= WHAT YOU ARE ASKED TO DO =
Go through the entries below. Copy out every line that contains "traffic".

=== RECORDS TO USE ===

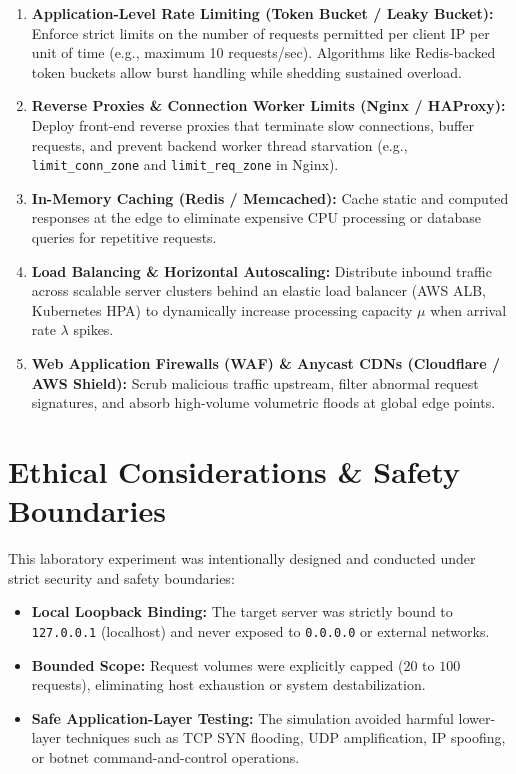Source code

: \documentclass[11pt,a4paper]{article}
\begin{document}
\begin{enumerate}[leftmargin=*]
    \item \textbf{Application-Level Rate Limiting (Token Bucket / Leaky Bucket):} Enforce strict limits on the number of requests permitted per client IP per unit of time (e.g., maximum 10 requests/sec). Algorithms like Redis-backed token buckets allow burst handling while shedding sustained overload.
    \item \textbf{Reverse Proxies \& Connection Worker Limits (Nginx / HAProxy):} Deploy front-end reverse proxies that terminate slow connections, buffer requests, and prevent backend worker thread starvation (e.g., \texttt{limit\_conn\_zone} and \texttt{limit\_req\_zone} in Nginx).
    \item \textbf{In-Memory Caching (Redis / Memcached):} Cache static and computed responses at the edge to eliminate expensive CPU processing or database queries for repetitive requests.
    \item \textbf{Load Balancing \& Horizontal Autoscaling:} Distribute inbound traffic across scalable server clusters behind an elastic load balancer (AWS ALB, Kubernetes HPA) to dynamically increase processing capacity $\mu$ when arrival rate $\lambda$ spikes.
    \item \textbf{Web Application Firewalls (WAF) \& Anycast CDNs (Cloudflare / AWS Shield):} Scrub malicious traffic upstream, filter abnormal request signatures, and absorb high-volume volumetric floods at global edge points.
\end{enumerate}

\section{Ethical Considerations \& Safety Boundaries}
This laboratory experiment was intentionally designed and conducted under strict security and safety boundaries:
\begin{itemize}[leftmargin=*]
    \item \textbf{Local Loopback Binding:} The target server was strictly bound to \texttt{127.0.0.1} (localhost) and never exposed to \texttt{0.0.0.0} or external networks.
    \item \textbf{Bounded Scope:} Request volumes were explicitly capped ($20$ to $100$ requests), eliminating host exhaustion or system destabilization.
    \item \textbf{Safe Application-Layer Testing:} The simulation avoided harmful lower-layer techniques such as TCP SYN flooding, UDP amplification, IP spoofing, or botnet command-and-control operations.
\end{itemize}
\end{document}
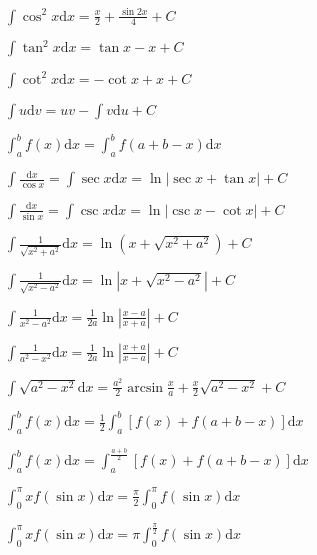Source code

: \begin{multicols}{2}
\begin{spacing}{3}
        \noindent $\displaystyle \int{\cos^2{x}}\mathrm{d}x = \frac{x}{2} + \frac{\sin{2x}}{4} + C$

        \noindent $\displaystyle \int{\tan^2{x}}\mathrm{d}x = \tan{x} - x + C$

        \noindent $\displaystyle \int{\cot^2{x}}\mathrm{d}x = - \cot{x} + x + C$

        \noindent $\displaystyle \int{u}\mathrm{d}v = uv - \int{v}\mathrm{d}u + C$

        \noindent $\displaystyle \int_{a}^{b}{f(x)}\mathrm{d}x = \int_{a}^{b}{f(a + b - x)}\mathrm{d}x$
    \end{spacing}
\end{multicols}

\begin{spacing}{3}
    \noindent $\displaystyle \int{\frac{\mathrm{d}x}{\cos{x}}} = \int{\sec{x}}\mathrm{d}x = \ln{\left| \sec{x} + \tan{x} \right| } + C$

    \noindent $\displaystyle \int{\frac{\mathrm{d}x}{\sin{x}}} = \int{\csc{x}}\mathrm{d}x = \ln{\left| \csc{x} - \cot{x} \right| } + C$

    \noindent $\displaystyle \int{\frac{1}{\sqrt{x^2 + a^2}}}\mathrm{d}x = \ln{(x + \sqrt{x^2 + a ^2})} + C$

    \noindent $\displaystyle \int{\frac{1}{\sqrt{x^2 - a^2}}}\mathrm{d}x = \ln{\left|x + \sqrt{x^2 - a ^2}\right|} + C$

    \noindent $\displaystyle \int{\frac{1}{x^2 - a^2}} \mathrm{d}x = \frac{1}{2a} \ln{\left| \frac{x - a}{x + a} \right|} + C$

    \noindent $\displaystyle \int{\frac{1}{a^2 - x^2}} \mathrm{d}x = \frac{1}{2a} \ln{\left| \frac{x + a}{x - a} \right|} + C$

    \noindent $\displaystyle \int{\sqrt{a^2 - x^2}}\mathrm{d}x = \frac{a^2}{2}\arcsin{\frac{x}{a}} + \frac{x}{2}\sqrt{a^2 - x^2} + C$

    \noindent $\displaystyle \int_{a}^{b}{f(x)}\mathrm{d}x = \frac{1}{2}\int_{a}^{b}{[f(x) + f(a + b - x)]}\mathrm{d}x$

    \noindent $\displaystyle \int_{a}^{b}{f(x)}\mathrm{d}x = \int_{a}^{\frac{a+b}{2}}{[f(x) + f(a + b - x)]}\mathrm{d}x$

    \noindent $\displaystyle \int_{0}^{\pi}{xf(\sin{x})}\mathrm{d}x = \frac{\pi}{2}\int_{0}^{\pi}{f(\sin{x})}\mathrm{d}x$

    \noindent $\displaystyle \int_{0}^{\pi}{xf(\sin{x})}\mathrm{d}x = \pi\int_{0}^{\frac{\pi}{2}}{f(\sin{x})}\mathrm{d}x$


\end{spacing}
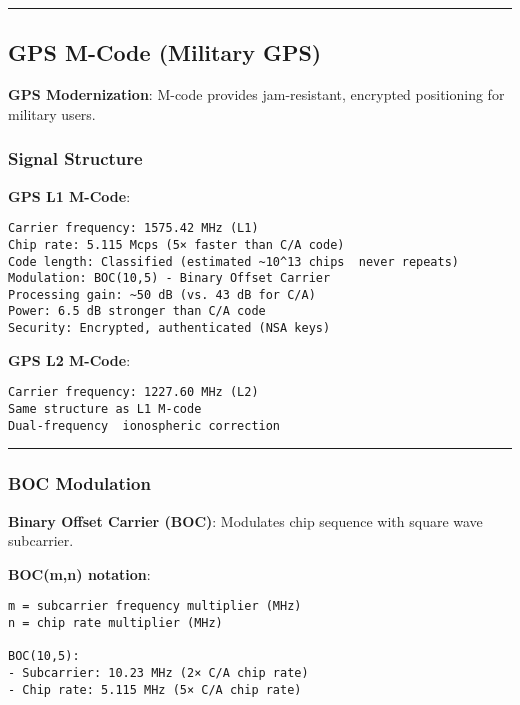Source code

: \begin{center}\rule{0.5\linewidth}{0.5pt}\end{center}

\subsection{\texorpdfstring{ GPS M-Code (Military
GPS)}{ GPS M-Code (Military GPS)}}\label{gps-m-code-military-gps}

\textbf{GPS Modernization}: M-code provides jam-resistant, encrypted
positioning for military users.

\subsubsection{Signal Structure}\label{signal-structure}

\textbf{GPS L1 M-Code}:

\begin{verbatim}
Carrier frequency: 1575.42 MHz (L1)
Chip rate: 5.115 Mcps (5× faster than C/A code)
Code length: Classified (estimated ~10^13 chips  never repeats)
Modulation: BOC(10,5) - Binary Offset Carrier
Processing gain: ~50 dB (vs. 43 dB for C/A)
Power: 6.5 dB stronger than C/A code
Security: Encrypted, authenticated (NSA keys)
\end{verbatim}

\textbf{GPS L2 M-Code}:

\begin{verbatim}
Carrier frequency: 1227.60 MHz (L2)
Same structure as L1 M-code
Dual-frequency  ionospheric correction
\end{verbatim}

\begin{center}\rule{0.5\linewidth}{0.5pt}\end{center}

\subsubsection{BOC Modulation}\label{boc-modulation}

\textbf{Binary Offset Carrier (BOC)}: Modulates chip sequence with
square wave subcarrier.

\textbf{BOC(m,n) notation}:

\begin{verbatim}
m = subcarrier frequency multiplier (MHz)
n = chip rate multiplier (MHz)

BOC(10,5):
- Subcarrier: 10.23 MHz (2× C/A chip rate)
- Chip rate: 5.115 MHz (5× C/A chip rate)
\end{verbatim}

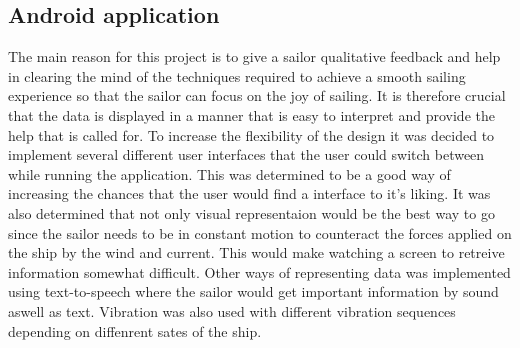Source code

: \subsection{Android application}
The main reason for this project is to give a sailor qualitative feedback and help in clearing the mind of the techniques required to achieve a smooth sailing experience so that the sailor can focus on the joy of sailing. It is therefore crucial that the data is displayed in a manner that is easy to interpret and provide the help that is called for. To increase the flexibility of the design it was decided to implement several different user interfaces that the user could switch between while running the application. This was determined to be a good way of increasing the chances that the user would find a interface to it's liking. It was also determined that not only visual representaion would be the best way to go since the sailor needs to be in constant motion to counteract the forces applied on the ship by the wind and current. This would make watching a screen to retreive information somewhat difficult. Other ways of representing data was implemented using text-to-speech where the sailor would get important information by sound aswell as text. Vibration was also used with different vibration sequences depending on diffenrent sates of the ship.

===

= THE COMPLETED TASK =
    \item \textbf{Load Balancing \& Horizontal Autoscaling:} Distribute inbound traffic across scalable server clusters behind an elastic load balancer (AWS ALB, Kubernetes HPA) to dynamically increase processing capacity $\mu$ when arrival rate $\lambda$ spikes.
    \item \textbf{Web Application Firewalls (WAF) \& Anycast CDNs (Cloudflare / AWS Shield):} Scrub malicious traffic upstream, filter abnormal request signatures, and absorb high-volume volumetric floods at global edge points.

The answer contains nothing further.